# Cats fighting through window



## garfield (Aug 2, 2003)

Any suggestions? There is a neighborhood cat (stray I think) that fights with my cats (I have two) through the window. This is bad enough in the winter, but with summer here and my windows being open, they now fight through the screen. As if hearing this (when I am asleep especially) isn't bad enough (it scares the you-know-what out of me!), when my older cat gets into it, she starts attacking my other, younger cat. Ordinarily, my two cats get along fine, but it is as if they get confused and don't know each other after the neighborhood cat's presence is at my window. I have even come home to them missing clumps of fur and bleeding (though only slightly). I don't know what to do. How do I get this outdoor cat to stay away from my windows? (I am fairly certain it is a stray)


----------



## Lisa 216 (Oct 25, 2004)

That is a problem. Your kitties are taking out their anger at the intruder on each other -- this is called redirected aggression, and it can result in fighting between your cats that can be difficult to correct.

In the short term, is there a particular window that they tend to fight at? If so, keep it closed and cover it with a curtain, towel, whatever you can, to prevent the cats from getting over-stimulated by the other cat's presence.

Next, check around the neighborhood and make sure the cat isn't owned by a neighbor. If you find out that the cat is a stray, perhaps you can arrange for animal control or a local rescue group to take the cat.

Keep us posted on what happens. :wink:


----------



## akstacey88 (Jan 21, 2005)

I have this exact same problem. I know what your going through. I live in a ground level apartment and a stray cat always comes around at 3, 4 and 5 in the morning. He pounces at my window and tries to fight with my cat. He gets upset and starts freaking out. I also gives me a heart attack. Not to mention the damage done to the window sills.

I purchased some cat repellent at walmart about a month ago.
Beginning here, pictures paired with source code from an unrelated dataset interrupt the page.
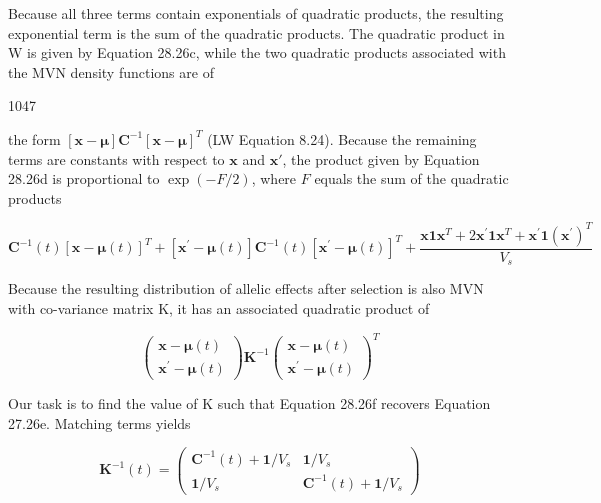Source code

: \documentclass{article}
\begin{document}
Because all three terms contain exponentials of quadratic products, the resulting exponential term is the sum of the quadratic products. The quadratic product in W is given by Equation 28.26c, while the two quadratic products associated with the MVN density functions are of

1047

the form  $ [\mathbf{x} - \boldsymbol{\mu}] \mathbf{C}^{-1} [\mathbf{x} - \boldsymbol{\mu}]^T $ (LW Equation 8.24). Because the remaining terms are constants with respect to  $ \mathbf{x} $ and  $ \mathbf{x}' $, the product given by Equation 28.26d is proportional to  $ \exp(-F/2) $, where  $ F $ equals the sum of the quadratic products

\begin{equation}
[\mathbf{x}-\boldsymbol{\mu}(t)]\mathbf{C}^{-1}(t)[\mathbf{x}-\boldsymbol{\mu}(t)]^{T}+[\mathbf{x}^{\prime}-\boldsymbol{\mu}(t)]\mathbf{C}^{-1}(t)[\mathbf{x}^{\prime}-\boldsymbol{\mu}(t)]^{T}+\frac{\mathbf{x}\mathbf{1}\mathbf{x}^{T}+2\mathbf{x}^{\prime}\mathbf{1}\mathbf{x}^{T}+\mathbf{x}^{\prime}\mathbf{1}(\mathbf{x}^{\prime})^{T}}{V_{s}}
\tag{28.26e}
\label{eq:28_26e}
\end{equation}

Because the resulting distribution of allelic effects after selection is also MVN with co-variance matrix K, it has an associated quadratic product of

\begin{equation}
\begin{pmatrix}\mathbf{x}-\boldsymbol{\mu}(t)\\\mathbf{x}^{\prime}-\boldsymbol{\mu}(t)\end{pmatrix}\mathbf{K}^{-1}\begin{pmatrix}\mathbf{x}-\boldsymbol{\mu}(t)\\\mathbf{x}^{\prime}-\boldsymbol{\mu}(t)\end{pmatrix}^{T}
\tag{28.26f}
\label{eq:28_26f}
\end{equation}

Our task is to find the value of K such that Equation 28.26f recovers Equation 27.26e. Matching terms yields

\begin{equation}
\mathbf{K}^{-1}(t)=\begin{pmatrix}\mathbf{C}^{-1}(t)+\mathbf{1}/V_{s}&\mathbf{1}/V_{s}\\\mathbf{1}/V_{s}&\mathbf{C}^{-1}(t)+\mathbf{1}/V_{s}\end{pmatrix}
\tag{28.26g}
\label{eq:28_26g}
\end{equation}
\end{document}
I have to spray it every night around the window, trees, etc. in my back yard. Since doing this, the stray cat has only come back twice. Before it was happening every night. It only cost $7.00 and it may work for you.


----------



## garfield (Aug 2, 2003)

I was sort of thinking about trying a cat repellent, but I am not home every night to spray it, plus that is tedious. Not to mention, I know it is stressful on my babies (they have started fighting more).

I would catch the other cat if I could, but I am fairly certain it is a stray and will not come near me (I tried)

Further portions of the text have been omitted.